## Your goal
Print each entry as it appears. Images stay out of the copy.

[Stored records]
*** Block opens ***

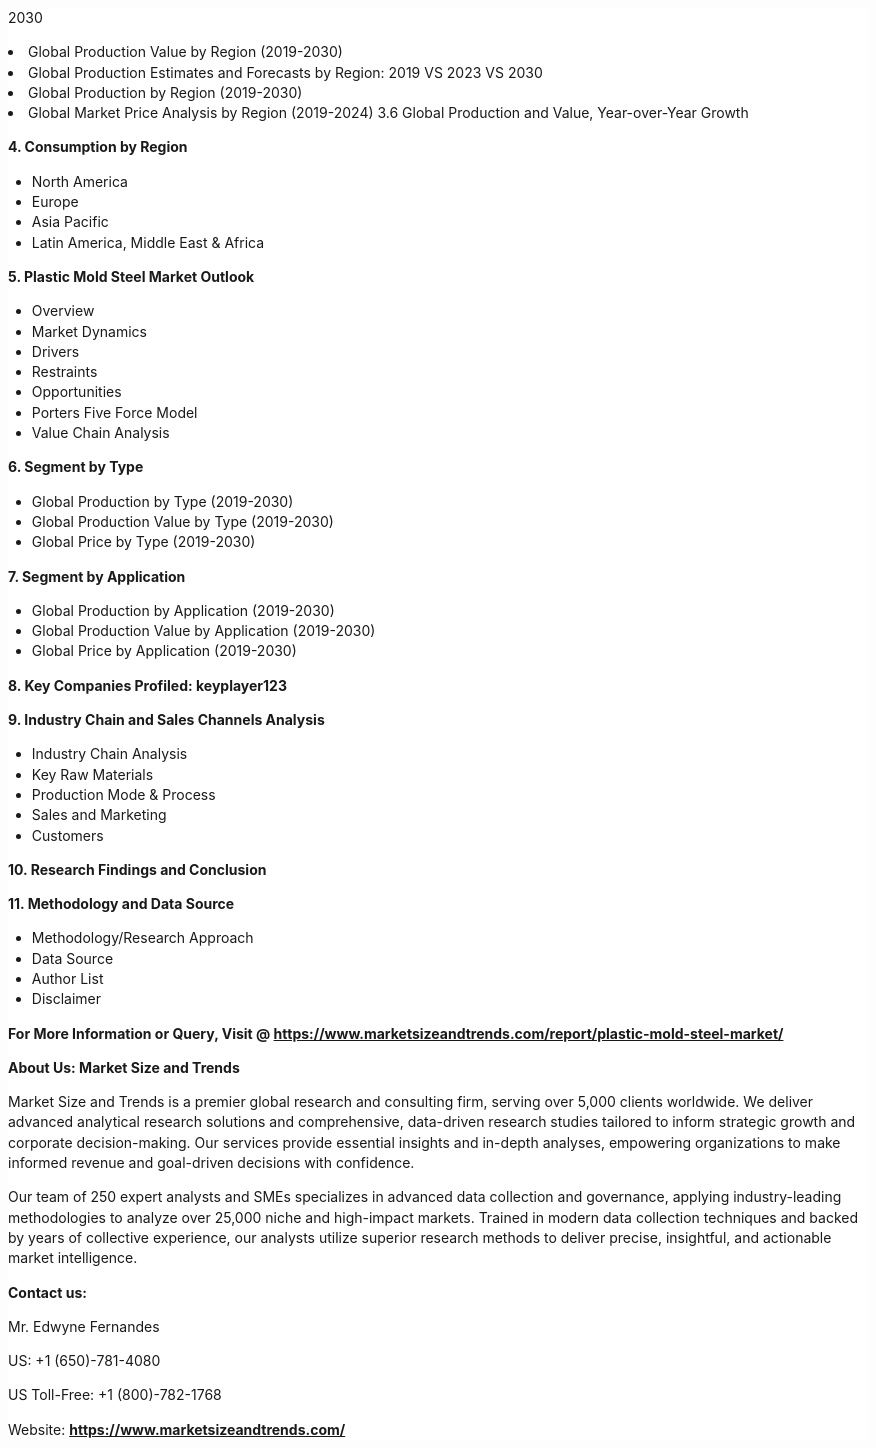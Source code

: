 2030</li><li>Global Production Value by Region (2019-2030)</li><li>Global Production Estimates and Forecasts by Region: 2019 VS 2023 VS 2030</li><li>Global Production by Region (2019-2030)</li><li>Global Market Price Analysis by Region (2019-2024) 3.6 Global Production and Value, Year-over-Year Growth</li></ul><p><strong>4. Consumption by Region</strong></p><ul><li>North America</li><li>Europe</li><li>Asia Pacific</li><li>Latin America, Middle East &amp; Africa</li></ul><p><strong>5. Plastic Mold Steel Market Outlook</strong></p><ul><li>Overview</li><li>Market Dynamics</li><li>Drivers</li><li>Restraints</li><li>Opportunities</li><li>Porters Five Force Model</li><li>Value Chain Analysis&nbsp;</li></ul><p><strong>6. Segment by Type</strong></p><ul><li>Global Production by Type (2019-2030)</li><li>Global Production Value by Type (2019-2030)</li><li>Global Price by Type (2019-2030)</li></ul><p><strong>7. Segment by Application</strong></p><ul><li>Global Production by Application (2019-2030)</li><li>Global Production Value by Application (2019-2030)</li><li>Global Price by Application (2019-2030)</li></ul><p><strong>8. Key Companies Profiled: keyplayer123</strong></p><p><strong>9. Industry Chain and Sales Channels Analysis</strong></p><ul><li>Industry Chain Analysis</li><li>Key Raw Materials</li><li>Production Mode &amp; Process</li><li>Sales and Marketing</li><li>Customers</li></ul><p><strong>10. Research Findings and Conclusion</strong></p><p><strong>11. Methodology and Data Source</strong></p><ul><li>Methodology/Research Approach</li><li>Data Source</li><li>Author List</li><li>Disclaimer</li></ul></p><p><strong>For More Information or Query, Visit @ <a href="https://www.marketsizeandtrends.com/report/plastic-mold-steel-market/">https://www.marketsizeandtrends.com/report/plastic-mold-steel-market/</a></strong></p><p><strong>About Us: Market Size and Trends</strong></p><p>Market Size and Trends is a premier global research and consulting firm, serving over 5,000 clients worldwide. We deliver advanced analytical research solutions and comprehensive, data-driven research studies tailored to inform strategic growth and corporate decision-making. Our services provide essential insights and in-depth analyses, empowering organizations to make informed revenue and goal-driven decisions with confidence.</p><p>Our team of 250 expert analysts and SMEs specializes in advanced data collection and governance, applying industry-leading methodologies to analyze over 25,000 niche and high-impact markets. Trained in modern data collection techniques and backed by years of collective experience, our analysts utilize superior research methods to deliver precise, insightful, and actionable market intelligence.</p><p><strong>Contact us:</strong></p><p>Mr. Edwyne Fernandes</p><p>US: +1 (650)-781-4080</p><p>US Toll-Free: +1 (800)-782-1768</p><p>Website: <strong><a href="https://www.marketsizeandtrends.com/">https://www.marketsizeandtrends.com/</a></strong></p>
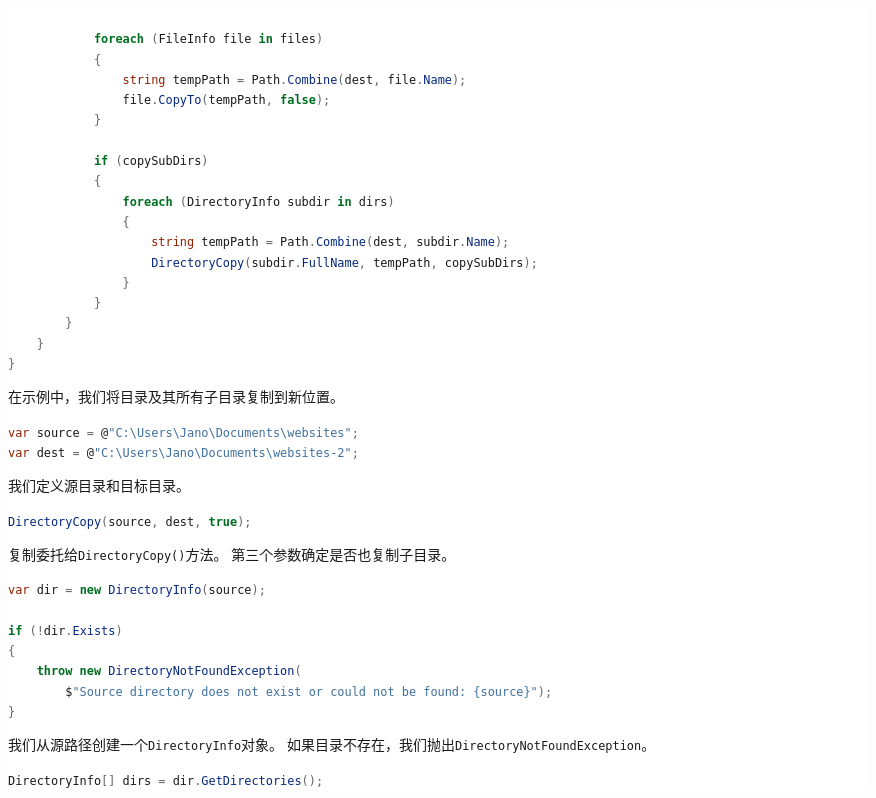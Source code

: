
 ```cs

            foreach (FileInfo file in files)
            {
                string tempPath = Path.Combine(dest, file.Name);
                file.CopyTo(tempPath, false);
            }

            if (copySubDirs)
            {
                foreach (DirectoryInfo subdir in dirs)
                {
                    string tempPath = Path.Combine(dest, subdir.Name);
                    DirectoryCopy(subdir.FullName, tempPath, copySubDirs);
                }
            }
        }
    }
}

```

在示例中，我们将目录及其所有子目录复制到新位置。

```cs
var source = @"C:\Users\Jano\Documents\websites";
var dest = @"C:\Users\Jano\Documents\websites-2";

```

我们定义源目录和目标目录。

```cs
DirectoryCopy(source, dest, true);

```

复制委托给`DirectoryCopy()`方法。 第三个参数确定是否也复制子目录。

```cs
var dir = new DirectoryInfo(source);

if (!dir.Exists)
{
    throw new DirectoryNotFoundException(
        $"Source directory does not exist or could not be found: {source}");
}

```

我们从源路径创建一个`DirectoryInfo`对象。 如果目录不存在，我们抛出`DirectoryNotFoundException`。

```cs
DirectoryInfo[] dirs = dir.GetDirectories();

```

*** Block closes ***

## Response box
Source code

: 2030</li><li>Global Production Value by Region (2019-2030)</li><li>Global Production Estimates and Forecasts by Region: 2019 VS 2023 VS 2030</li><li>Global Production by Region (2019-2030)</li><li>Global Market Price Analysis by Region (2019-2024) 3.6 Global Production and Value, Year-over-Year Growth</li></ul><p><strong>4. Consumption by Region</strong></p><ul><li>North America</li><li>Europe</li><li>Asia Pacific</li><li>Latin America, Middle East &amp; Africa</li></ul><p><strong>5. Plastic Mold Steel Market Outlook</strong></p><ul><li>Overview</li><li>Market Dynamics</li><li>Drivers</li><li>Restraints</li><li>Opportunities</li><li>Porters Five Force Model</li><li>Value Chain Analysis&nbsp;</li></ul><p><strong>6. Segment by Type</strong></p><ul><li>Global Production by Type (2019-2030)</li><li>Global Production Value by Type (2019-2030)</li><li>Global Price by Type (2019-2030)</li></ul><p><strong>7. Segment by Application</strong></p><ul><li>Global Production by Application (2019-2030)</li><li>Global Production Value by Application (2019-2030)</li><li>Global Price by Application (2019-2030)</li></ul><p><strong>8. Key Companies Profiled: keyplayer123</strong></p><p><strong>9. Industry Chain and Sales Channels Analysis</strong></p><ul><li>Industry Chain Analysis</li><li>Key Raw Materials</li><li>Production Mode &amp; Process</li><li>Sales and Marketing</li><li>Customers</li></ul><p><strong>10. Research Findings and Conclusion</strong></p><p><strong>11. Methodology and Data Source</strong></p><ul><li>Methodology/Research Approach</li><li>Data Source</li><li>Author List</li><li>Disclaimer</li></ul></p><p><strong>For More Information or Query, Visit @ <a href="https://www.marketsizeandtrends.com/report/plastic-mold-steel-market/">https://www.marketsizeandtrends.com/report/plastic-mold-steel-market/</a></strong></p><p><strong>About Us: Market Size and Trends</strong></p><p>Market Size and Trends is a premier global research and consulting firm, serving over 5,000 clients worldwide. We deliver advanced analytical research solutions and comprehensive, data-driven research studies tailored to inform strategic growth and corporate decision-making. Our services provide essential insights and in-depth analyses, empowering organizations to make informed revenue and goal-driven decisions with confidence.</p><p>Our team of 250 expert analysts and SMEs specializes in advanced data collection and governance, applying industry-leading methodologies to analyze over 25,000 niche and high-impact markets. Trained in modern data collection techniques and backed by years of collective experience, our analysts utilize superior research methods to deliver precise, insightful, and actionable market intelligence.</p><p><strong>Contact us:</strong></p><p>Mr. Edwyne Fernandes</p><p>US: +1 (650)-781-4080</p><p>US Toll-Free: +1 (800)-782-1768</p><p>Website: <strong><a href="https://www.marketsizeandtrends.com/">https://www.marketsizeandtrends.com/</a></strong></p>
Source code

:
 ```cs

            foreach (FileInfo file in files)
            {
                string tempPath = Path.Combine(dest, file.Name);
                file.CopyTo(tempPath, false);
            }

            if (copySubDirs)
            {
                foreach (DirectoryInfo subdir in dirs)
                {
                    string tempPath = Path.Combine(dest, subdir.Name);
                    DirectoryCopy(subdir.FullName, tempPath, copySubDirs);
                }
            }
        }
    }
}

```

在示例中，我们将目录及其所有子目录复制到新位置。

```cs
var source = @"C:\Users\Jano\Documents\websites";
var dest = @"C:\Users\Jano\Documents\websites-2";

```

我们定义源目录和目标目录。

```cs
DirectoryCopy(source, dest, true);

```

复制委托给`DirectoryCopy()`方法。 第三个参数确定是否也复制子目录。

```cs
var dir = new DirectoryInfo(source);

if (!dir.Exists)
{
    throw new DirectoryNotFoundException(
        $"Source directory does not exist or could not be found: {source}");
}

```

我们从源路径创建一个`DirectoryInfo`对象。 如果目录不存在，我们抛出`DirectoryNotFoundException`。

```cs
DirectoryInfo[] dirs = dir.GetDirectories();

```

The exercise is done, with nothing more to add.